Performance-constrained data problems are the most interesting things to work on..
@ThomasOwens if I had my way I would live in a sea of single malt; I would have the ability to fly and my laser beam eyes would have finally developed.
@ThomasOwens honestly; I'm not particularly good at Haskell, just enamored of the benefits I can see in it and the thought processes surrounding it. Wish I was better but meh. Scala seems fineish, I just struggle with the sheer size of the language - it supports sooo many different things at the language level which I tend to fear means people will execute significantly more abuses with it by accident than if it was more minimal and focused.

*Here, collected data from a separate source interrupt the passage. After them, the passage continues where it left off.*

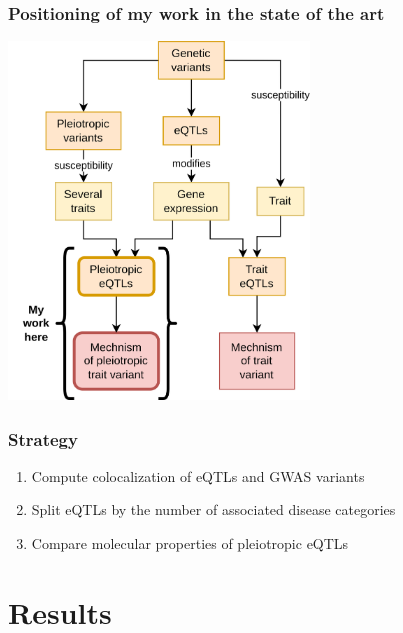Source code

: \documentclass{beamer}
\begin{document}
    \begin{frame}
        \frametitle{Positioning of my work in the state of the art}

        \begin{center}
            \includegraphics[width=0.6\textwidth]{fig/graphical_intro_approach.drawio.png}
        \end{center}

    \end{frame}

    \begin{frame}
        \frametitle{Strategy}

        \begin{enumerate}
            \item Compute colocalization of eQTLs and GWAS variants
            \item Split eQTLs by the number of associated disease categories
            \item Compare molecular properties of pleiotropic eQTLs
        \end{enumerate}

    \end{frame}


    \section{Results} %
\end{document}
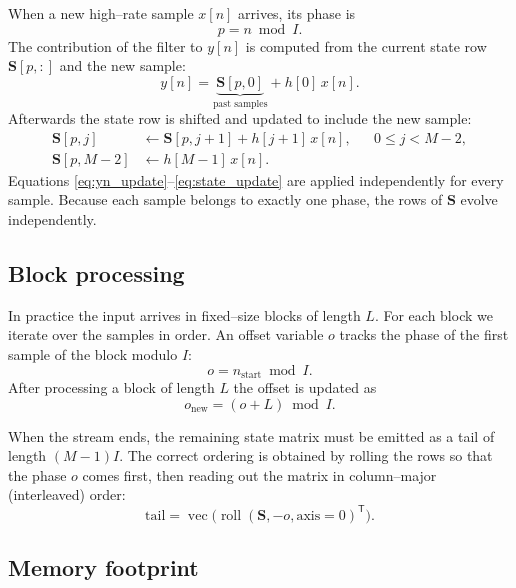 \documentclass[a4paper,11pt]{article}
\begin{document}
When a new high--rate sample $x[n]$ arrives, its phase is
\begin{equation}
    p = n \bmod I .
\end{equation}
The contribution of the filter to $y[n]$ is computed from the current state row $\mathbf{S}[p,:]$ and the new sample:
\begin{equation}
    y[n] = \underbrace{\mathbf{S}[p,0]}_{\text{past samples}}
    + h[0]\, x[n] .
    \label{eq:yn_update}
\end{equation}
Afterwards the state row is shifted and updated to include the new sample:
\begin{align}
    \mathbf{S}[p, j] &\leftarrow \mathbf{S}[p, j+1] + h[j+1]\, x[n],
    && 0 \le j < M-2, \\
    \mathbf{S}[p, M-2] &\leftarrow h[M-1]\, x[n] .
    \label{eq:state_update}
\end{align}
Equations \eqref{eq:yn_update}--\eqref{eq:state_update} are applied independently for every sample.  Because each sample belongs to exactly one phase, the rows of $\mathbf{S}$ evolve independently.

\subsection{Block processing}

In practice the input arrives in fixed--size blocks of length $L$.  For each block we iterate over the samples in order.  An offset variable $o$ tracks the phase of the first sample of the block modulo $I$:
\begin{equation}
    o = n_{\text{start}} \bmod I .
\end{equation}
After processing a block of length $L$ the offset is updated as
\begin{equation}
    o_{\text{new}} = (o + L) \bmod I .
\end{equation}

When the stream ends, the remaining state matrix must be emitted as a tail of length $(M-1)I$.  The correct ordering is obtained by rolling the rows so that the phase $o$ comes first, then reading out the matrix in column--major (interleaved) order:
\begin{equation}
    \text{tail} = \operatorname{vec}\bigl(\operatorname{roll}(\mathbf{S}, -o, \text{axis}=0)^{\mathsf{T}}\bigr) .
\end{equation}

\subsection{Memory footprint}
\end{document}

@ThomasOwens it's honestly got one of the best success chances of newer stuff over enterprise options... Otherwise I'd say for "newer" stuff; go pick up Node.JS. Funner, more interesting and a cleaner clearer language scope
@Ampt right, C++ is as big if not bigger than Scala, Java is rather smaller, C# as well - though in both cases they're still a little richer than perhaps absolutely necessary. To be sure though, I don't see either as enormous languages full of sporadic feature sets... their features are fairly cohesive
You can write Java in Scala, you can write LISP in Scala, you can write Groovy in Scala... it's syntax is like every language got bolted together
That way, @JimmyHoffa is happy that someone else is doing Haskell (like things) and I'm happy because I can stay in my nice little JVM box that I adore so much.
user41796
@JimmyHoffa ?! C# along with the .NET framework is probably the largest language in use at the moment
@GlenH7 language - not framework. C# as a language hasn't an amazing amount of syntactic structures compared to most languages, and the pieces of it are all quite cohesive. The framework is handily one of the largest libraries in use, agreed there, no question.
@GlenH7 that was my point; languages that have large numbers of their features at the language level instead of through library support are code smell. C++ falls into this category, Scala too, honestly not a lot of languages do that though..
@ThomasOwens if you want a nice cohesive JVM language which is actually being adopted, Clojure is your answer. It's genuinely a solid language choice, and has had quite a good bit of adoption which only appears to be growing.
@GlenH7 she's just covering her tracks post-hoc, @AshleyNunn next time you disappear someone - create the alibi beforehand. It'll save on lawyers fees.
Adoption has been on the rise - seemed to be quite a lot of hype on it last year and I've seen a fair number of jobs posting for it - which is more than I can say for any other FP lang other than JS and Scala
@ThomasOwens Scala is FP capable - JS is FP first - I don't know ruby well enough to state but my understanding is it's more SmallTalk-OO than FP; and Python maybe? I think it's kind of a second-class citizen in Python like in C#
If we had a question and an answer for all the possible wild typos all JS programmers in the world have done in their life, this site would become the first realisation ever of the Library of Babel. — Muziettojust now
Do any of you guys work on interesting problems to program outside of work? I find it hard - usually, there's a significantly faster and easier non-code solution. My first instinct is to solve the problem and move on, and that usually involves no coding.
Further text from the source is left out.